Wednesday, September 6, 2023

Song Lyrics I've Misheard

The topic for this week's Long And Short Reviews link-up is "song lyrics I've misheard." 

There's actually a name for the ways people, especially children, misunderstand song lyrics. If the misunderstandings are funny, or better than the original songs, they're called mondegreens,  in honor of a memorable misinterpretation of an old Scottish ballad. (The original song lamented that "They have slain the Earl of Moray and laid him on the green"; the misunderstanding brought in a love interest, Lady Mondegreen.) 

I don't have any really good ones but I do remember misunderstanding a song and being unfairly scolded for it. 

The song was one of Jim Reeves' 1950s young-love classics.

"
A long, long time ago, on graduation day 
you handed me your book; I signed this way:Roses are red, my love; violets are blue; 
sugar is sweet, my love, but not as sweet as you.We dated through high school, and when the big day cameI wrote into your book next to my name:Roses are red, my love; violets are blue;
sugar is sweet, my love, but not as sweet as you.
Then I went far away and you found someone new.I read your letter, dear, and I wrote back to you.Roses are red, my love, violets are blue,Sugar is sweet, my love, but not as sweet as you.
Is that your little girl? She looks so much like you!
Some day some boy will write in her book too:Roses are red, my love, violets are blue; 
sugar is sweet, my love... Good luck! May God bless you.
"

You can hear it free of charge on YouTube:  


Jim Reeves died a few years before I was born, but he was still an honorary part of my family/ As a little boy, in Panola County, Texas, he was baby-sat by a girl who grew up to be my grandmother. My grandparents approved of Mother's collecting Jim Reeves' records. Seeing her buying one of his albums made Dad reconsider his first opinion about Mother being beautiful but not the type of woman he wanted to marry. They got to talking, Mother admitted some interest in a husband and children and even a farm some day, Dad decided she was not the money-oriented careerist he'd thought she was, and a few years later they were married. 

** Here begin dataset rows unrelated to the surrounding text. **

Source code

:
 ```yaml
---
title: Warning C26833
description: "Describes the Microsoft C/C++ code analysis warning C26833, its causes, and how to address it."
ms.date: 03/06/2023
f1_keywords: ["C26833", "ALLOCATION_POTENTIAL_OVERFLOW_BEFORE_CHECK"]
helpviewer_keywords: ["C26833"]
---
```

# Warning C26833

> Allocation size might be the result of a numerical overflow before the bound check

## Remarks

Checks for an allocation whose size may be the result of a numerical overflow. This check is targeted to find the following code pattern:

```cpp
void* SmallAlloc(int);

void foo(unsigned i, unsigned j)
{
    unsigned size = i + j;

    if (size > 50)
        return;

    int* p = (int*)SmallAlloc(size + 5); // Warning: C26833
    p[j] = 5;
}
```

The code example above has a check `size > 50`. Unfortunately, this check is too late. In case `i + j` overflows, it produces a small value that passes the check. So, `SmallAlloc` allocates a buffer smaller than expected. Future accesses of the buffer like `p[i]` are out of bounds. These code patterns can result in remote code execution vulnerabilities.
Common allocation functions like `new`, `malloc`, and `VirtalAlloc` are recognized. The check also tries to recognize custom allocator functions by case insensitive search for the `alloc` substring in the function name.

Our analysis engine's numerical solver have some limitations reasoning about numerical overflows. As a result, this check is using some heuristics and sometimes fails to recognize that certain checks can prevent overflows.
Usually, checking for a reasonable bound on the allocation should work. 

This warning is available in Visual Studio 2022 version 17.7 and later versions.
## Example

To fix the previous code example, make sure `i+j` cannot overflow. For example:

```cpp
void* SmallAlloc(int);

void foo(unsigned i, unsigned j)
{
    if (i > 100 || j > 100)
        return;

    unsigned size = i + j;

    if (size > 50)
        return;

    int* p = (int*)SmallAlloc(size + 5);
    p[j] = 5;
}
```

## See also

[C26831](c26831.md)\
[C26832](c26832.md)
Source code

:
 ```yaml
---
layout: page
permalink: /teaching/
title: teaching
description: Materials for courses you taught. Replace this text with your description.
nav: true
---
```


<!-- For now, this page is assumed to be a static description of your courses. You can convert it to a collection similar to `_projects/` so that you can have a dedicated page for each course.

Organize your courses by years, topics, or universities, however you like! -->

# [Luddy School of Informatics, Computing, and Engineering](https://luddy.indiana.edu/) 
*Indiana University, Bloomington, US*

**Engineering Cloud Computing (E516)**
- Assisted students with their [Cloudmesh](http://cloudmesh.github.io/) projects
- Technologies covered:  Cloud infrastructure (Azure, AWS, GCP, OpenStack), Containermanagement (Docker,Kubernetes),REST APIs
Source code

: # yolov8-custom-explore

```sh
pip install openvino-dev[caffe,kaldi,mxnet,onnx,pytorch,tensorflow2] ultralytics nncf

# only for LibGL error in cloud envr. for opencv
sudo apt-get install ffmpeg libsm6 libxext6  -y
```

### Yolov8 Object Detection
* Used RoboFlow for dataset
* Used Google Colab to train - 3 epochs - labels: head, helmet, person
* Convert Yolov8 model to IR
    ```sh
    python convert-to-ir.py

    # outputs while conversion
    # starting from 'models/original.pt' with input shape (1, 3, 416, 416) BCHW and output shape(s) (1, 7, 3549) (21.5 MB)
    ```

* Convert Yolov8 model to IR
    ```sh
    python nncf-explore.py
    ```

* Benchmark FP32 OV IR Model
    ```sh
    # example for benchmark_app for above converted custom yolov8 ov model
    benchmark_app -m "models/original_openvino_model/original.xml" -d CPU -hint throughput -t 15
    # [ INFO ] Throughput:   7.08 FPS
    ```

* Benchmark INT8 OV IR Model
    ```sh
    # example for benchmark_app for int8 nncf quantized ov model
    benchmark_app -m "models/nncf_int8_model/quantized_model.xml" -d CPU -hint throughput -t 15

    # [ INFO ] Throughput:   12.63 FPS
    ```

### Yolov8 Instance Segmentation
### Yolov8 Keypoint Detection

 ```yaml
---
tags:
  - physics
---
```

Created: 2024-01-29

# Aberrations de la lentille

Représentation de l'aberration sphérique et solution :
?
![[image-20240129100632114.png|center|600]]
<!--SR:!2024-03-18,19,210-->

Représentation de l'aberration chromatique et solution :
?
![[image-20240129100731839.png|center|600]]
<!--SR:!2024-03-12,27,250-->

They had a rule that the family radio and stereo were to be used only to play music everyone wanted to hear, or at least didn't mind hearing. This often meant their complete collection of Jim Reeves LPs. They had multiple copies of most of his albums, having worn out a few copies and learned the advantages of buying half a dozen copies of any LP you really wanted to hear over and over. They'd agree that most of his songs were silly and sentimental, but "only silly, never really bad," never incompatible with the message of the Christian songs he also recorded.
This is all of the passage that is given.